◆ Exercise instructions ◆
Omit the pictures and reproduce the rest of the listing exactly.

======

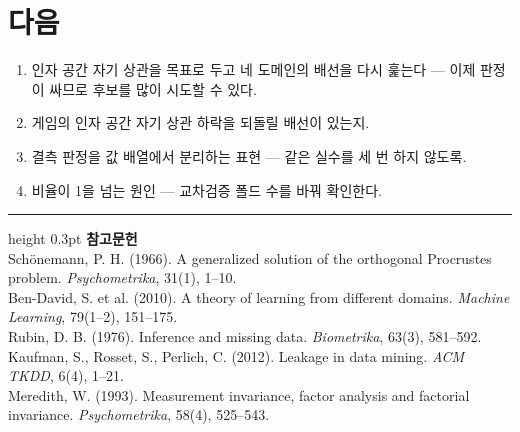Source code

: \documentclass[10pt]{article}
\begin{document}
\section{다음}

\begin{enumerate}[leftmargin=1.3em,itemsep=0.15em]
\item 인자 공간 자기 상관을 목표로 두고 네 도메인의 배선을 다시 훑는다 ---
      이제 판정이 싸므로 후보를 많이 시도할 수 있다.
\item 게임의 인자 공간 자기 상관 하락을 되돌릴 배선이 있는지.
\item 결측 판정을 값 배열에서 분리하는 표현 --- 같은 실수를 세 번 하지 않도록.
\item 비율이 1을 넘는 원인 --- 교차검증 폴드 수를 바꿔 확인한다.
\end{enumerate}

\vspace{0.6em}
\hrule height 0.3pt
\vspace{0.5em}
{\footnotesize
\textbf{참고문헌}\\[0.3em]
Schönemann, P. H. (1966). A generalized solution of the orthogonal Procrustes
problem. \emph{Psychometrika}, 31(1), 1--10.\\[0.15em]
Ben-David, S. et al. (2010). A theory of learning from different domains.
\emph{Machine Learning}, 79(1--2), 151--175.\\[0.15em]
Rubin, D. B. (1976). Inference and missing data. \emph{Biometrika}, 63(3), 581--592.\\[0.15em]
Kaufman, S., Rosset, S., Perlich, C. (2012). Leakage in data mining.
\emph{ACM TKDD}, 6(4), 1--21.\\[0.15em]
Meredith, W. (1993). Measurement invariance, factor analysis and factorial
invariance. \emph{Psychometrika}, 58(4), 525--543.
}
\end{document}
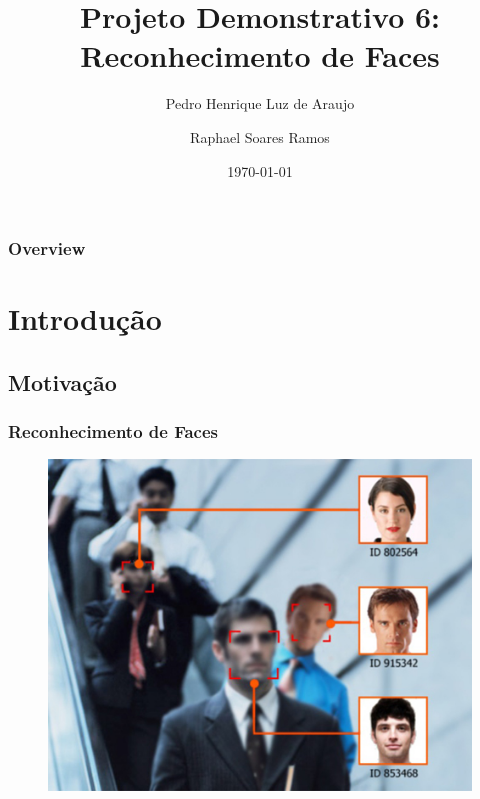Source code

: \documentclass{beamer}
\title[PD6]{Projeto Demonstrativo 6: Reconhecimento de Faces} %
\author[Luz de Araujo, P.H.; Ramos, R.S.]{Pedro Henrique Luz de Araujo \and Raphael Soares Ramos} %
\institute[UnB] %
{
Universidade de Brasília \\ %
\medskip
\textit{\{pedrohluzaraujo, raphael.soares.1996\}@gmail.com} %
}
\date{\today} %
\begin{document}
\begin{frame}
\titlepage %
\end{frame}

\begin{frame}
\frametitle{Overview} %
\tableofcontents %
\end{frame}


\section{Introdução}
\subsection{Motivação}
\begin{frame}
\frametitle{Reconhecimento de Faces}
\begin{figure}
\includegraphics[width=0.75\linewidth]{figs/security.jpg}
\end{figure}
\end{frame}
\end{document}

======

◆ Result of the exercise ◆
Source code

: \documentclass[10pt]{article}
\begin{document}
\section{다음}

\begin{enumerate}[leftmargin=1.3em,itemsep=0.15em]
\item 인자 공간 자기 상관을 목표로 두고 네 도메인의 배선을 다시 훑는다 ---
      이제 판정이 싸므로 후보를 많이 시도할 수 있다.
\item 게임의 인자 공간 자기 상관 하락을 되돌릴 배선이 있는지.
\item 결측 판정을 값 배열에서 분리하는 표현 --- 같은 실수를 세 번 하지 않도록.
\item 비율이 1을 넘는 원인 --- 교차검증 폴드 수를 바꿔 확인한다.
\end{enumerate}

\vspace{0.6em}
\hrule height 0.3pt
\vspace{0.5em}
{\footnotesize
\textbf{참고문헌}\\[0.3em]
Schönemann, P. H. (1966). A generalized solution of the orthogonal Procrustes
problem. \emph{Psychometrika}, 31(1), 1--10.\\[0.15em]
Ben-David, S. et al. (2010). A theory of learning from different domains.
\emph{Machine Learning}, 79(1--2), 151--175.\\[0.15em]
Rubin, D. B. (1976). Inference and missing data. \emph{Biometrika}, 63(3), 581--592.\\[0.15em]
Kaufman, S., Rosset, S., Perlich, C. (2012). Leakage in data mining.
\emph{ACM TKDD}, 6(4), 1--21.\\[0.15em]
Meredith, W. (1993). Measurement invariance, factor analysis and factorial
invariance. \emph{Psychometrika}, 58(4), 525--543.
}
\end{document}
Source code

: \documentclass{beamer}
\title[PD6]{Projeto Demonstrativo 6: Reconhecimento de Faces} %
\author[Luz de Araujo, P.H.; Ramos, R.S.]{Pedro Henrique Luz de Araujo \and Raphael Soares Ramos} %
\institute[UnB] %
{
Universidade de Brasília \\ %
\medskip
\textit{\{pedrohluzaraujo, raphael.soares.1996\}@gmail.com} %
}
\date{\today} %
\begin{document}
\begin{frame}
\titlepage %
\end{frame}

\begin{frame}
\frametitle{Overview} %
\tableofcontents %
\end{frame}


\section{Introdução}
\subsection{Motivação}
\begin{frame}
\frametitle{Reconhecimento de Faces}
\begin{figure}
\includegraphics[width=0.75\linewidth]{figs/security.jpg}
\end{figure}
\end{frame}
\end{document}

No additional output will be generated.